- **WHAT IS EXPECTED**:
Find the line containing "theorems, the first". Reproduce it and every line after it up to the end of the records, exactly as written.

- **Extracted records**:
↓

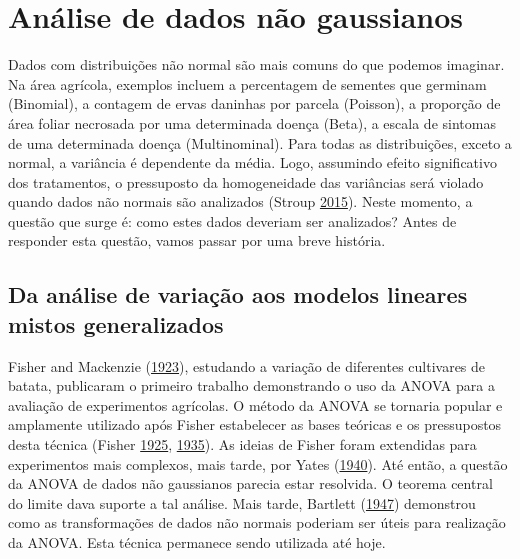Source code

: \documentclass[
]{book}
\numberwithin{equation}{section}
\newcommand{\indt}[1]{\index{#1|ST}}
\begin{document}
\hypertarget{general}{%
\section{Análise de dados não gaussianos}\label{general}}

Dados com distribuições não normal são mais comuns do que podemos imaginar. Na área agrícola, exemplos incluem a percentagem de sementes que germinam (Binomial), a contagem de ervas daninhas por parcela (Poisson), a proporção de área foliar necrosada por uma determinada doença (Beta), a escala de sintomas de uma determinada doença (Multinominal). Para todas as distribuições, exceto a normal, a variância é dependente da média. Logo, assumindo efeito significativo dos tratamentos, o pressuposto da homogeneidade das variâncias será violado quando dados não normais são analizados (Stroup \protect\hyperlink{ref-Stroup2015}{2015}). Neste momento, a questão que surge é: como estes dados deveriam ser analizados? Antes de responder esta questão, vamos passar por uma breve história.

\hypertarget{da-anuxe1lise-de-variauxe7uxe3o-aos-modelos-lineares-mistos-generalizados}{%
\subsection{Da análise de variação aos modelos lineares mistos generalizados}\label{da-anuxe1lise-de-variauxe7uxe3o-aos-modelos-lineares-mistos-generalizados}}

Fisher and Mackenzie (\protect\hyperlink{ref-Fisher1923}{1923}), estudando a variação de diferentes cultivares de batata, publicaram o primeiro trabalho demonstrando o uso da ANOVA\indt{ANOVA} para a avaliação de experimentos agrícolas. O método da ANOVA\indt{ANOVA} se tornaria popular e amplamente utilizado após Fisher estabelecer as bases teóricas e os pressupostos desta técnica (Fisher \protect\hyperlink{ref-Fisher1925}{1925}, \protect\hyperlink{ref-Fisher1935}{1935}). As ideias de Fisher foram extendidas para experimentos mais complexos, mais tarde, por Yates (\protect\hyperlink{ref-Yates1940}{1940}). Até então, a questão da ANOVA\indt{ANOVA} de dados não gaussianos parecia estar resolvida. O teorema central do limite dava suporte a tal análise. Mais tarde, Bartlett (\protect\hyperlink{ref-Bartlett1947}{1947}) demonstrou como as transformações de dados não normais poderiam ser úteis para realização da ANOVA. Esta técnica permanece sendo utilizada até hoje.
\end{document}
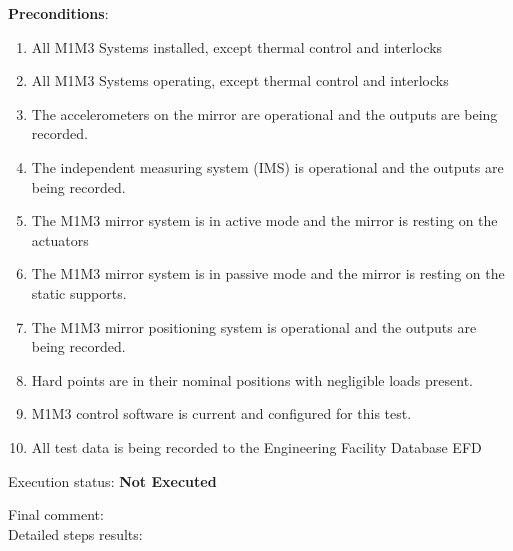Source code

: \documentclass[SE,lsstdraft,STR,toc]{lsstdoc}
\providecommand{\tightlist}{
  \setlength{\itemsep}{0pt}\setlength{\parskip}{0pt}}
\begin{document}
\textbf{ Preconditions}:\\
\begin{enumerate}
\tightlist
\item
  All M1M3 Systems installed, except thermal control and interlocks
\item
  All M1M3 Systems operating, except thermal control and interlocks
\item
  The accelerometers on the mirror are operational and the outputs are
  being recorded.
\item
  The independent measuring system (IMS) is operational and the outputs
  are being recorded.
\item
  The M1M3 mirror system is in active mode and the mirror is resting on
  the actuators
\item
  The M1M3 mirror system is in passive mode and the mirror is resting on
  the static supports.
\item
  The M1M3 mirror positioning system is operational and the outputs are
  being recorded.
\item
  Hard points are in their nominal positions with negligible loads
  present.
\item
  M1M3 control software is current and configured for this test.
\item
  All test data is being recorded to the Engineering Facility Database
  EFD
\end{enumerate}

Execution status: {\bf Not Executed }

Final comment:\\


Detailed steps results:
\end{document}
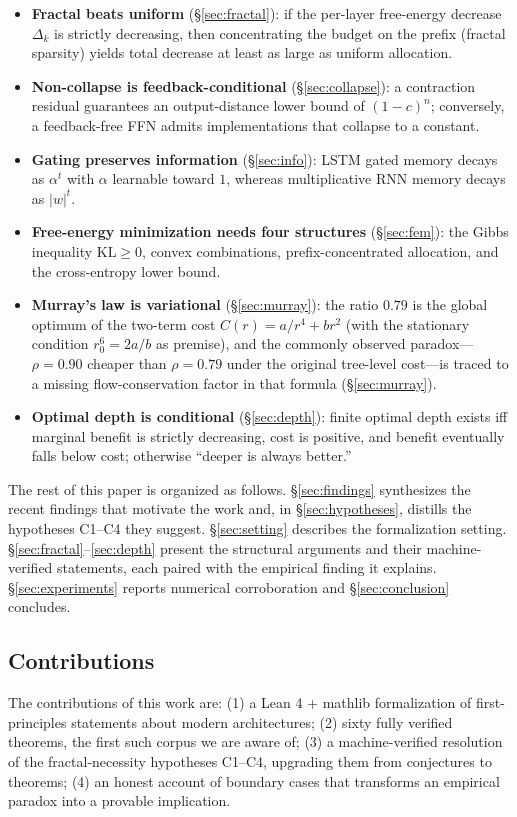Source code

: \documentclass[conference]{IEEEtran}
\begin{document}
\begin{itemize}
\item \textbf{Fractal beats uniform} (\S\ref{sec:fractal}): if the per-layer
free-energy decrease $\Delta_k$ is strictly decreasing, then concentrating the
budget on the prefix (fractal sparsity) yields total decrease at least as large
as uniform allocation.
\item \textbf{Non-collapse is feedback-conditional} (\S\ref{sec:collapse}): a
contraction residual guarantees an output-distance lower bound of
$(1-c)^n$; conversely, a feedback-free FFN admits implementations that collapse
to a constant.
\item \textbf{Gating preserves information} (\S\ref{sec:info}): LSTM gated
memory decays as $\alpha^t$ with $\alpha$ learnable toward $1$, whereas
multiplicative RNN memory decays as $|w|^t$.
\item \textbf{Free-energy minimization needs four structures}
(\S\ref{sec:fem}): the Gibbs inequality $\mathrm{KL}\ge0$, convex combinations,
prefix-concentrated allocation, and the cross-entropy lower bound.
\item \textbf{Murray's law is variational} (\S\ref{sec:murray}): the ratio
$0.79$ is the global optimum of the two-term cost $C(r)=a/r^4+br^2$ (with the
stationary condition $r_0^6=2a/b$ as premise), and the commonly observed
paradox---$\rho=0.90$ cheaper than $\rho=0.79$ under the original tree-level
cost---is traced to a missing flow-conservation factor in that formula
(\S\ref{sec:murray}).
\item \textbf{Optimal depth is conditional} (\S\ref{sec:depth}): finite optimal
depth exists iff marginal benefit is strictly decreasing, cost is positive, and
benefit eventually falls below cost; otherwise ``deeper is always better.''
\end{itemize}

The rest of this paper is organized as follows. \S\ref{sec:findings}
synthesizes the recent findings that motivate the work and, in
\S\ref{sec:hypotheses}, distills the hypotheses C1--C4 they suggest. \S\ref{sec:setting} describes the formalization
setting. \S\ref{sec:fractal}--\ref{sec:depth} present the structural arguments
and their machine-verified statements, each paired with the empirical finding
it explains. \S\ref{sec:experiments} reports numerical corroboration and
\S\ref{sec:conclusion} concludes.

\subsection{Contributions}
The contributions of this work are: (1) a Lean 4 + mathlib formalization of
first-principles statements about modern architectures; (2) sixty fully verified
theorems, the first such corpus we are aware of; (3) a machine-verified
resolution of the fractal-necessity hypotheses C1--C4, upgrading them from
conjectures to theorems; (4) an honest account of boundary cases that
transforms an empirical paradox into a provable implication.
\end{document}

↑

- **RESPONSE TO THE EXERCISE**:
theorems, the first such corpus we are aware of; (3) a machine-verified
resolution of the fractal-necessity hypotheses C1--C4, upgrading them from
conjectures to theorems; (4) an honest account of boundary cases that
transforms an empirical paradox into a provable implication.
\end{document}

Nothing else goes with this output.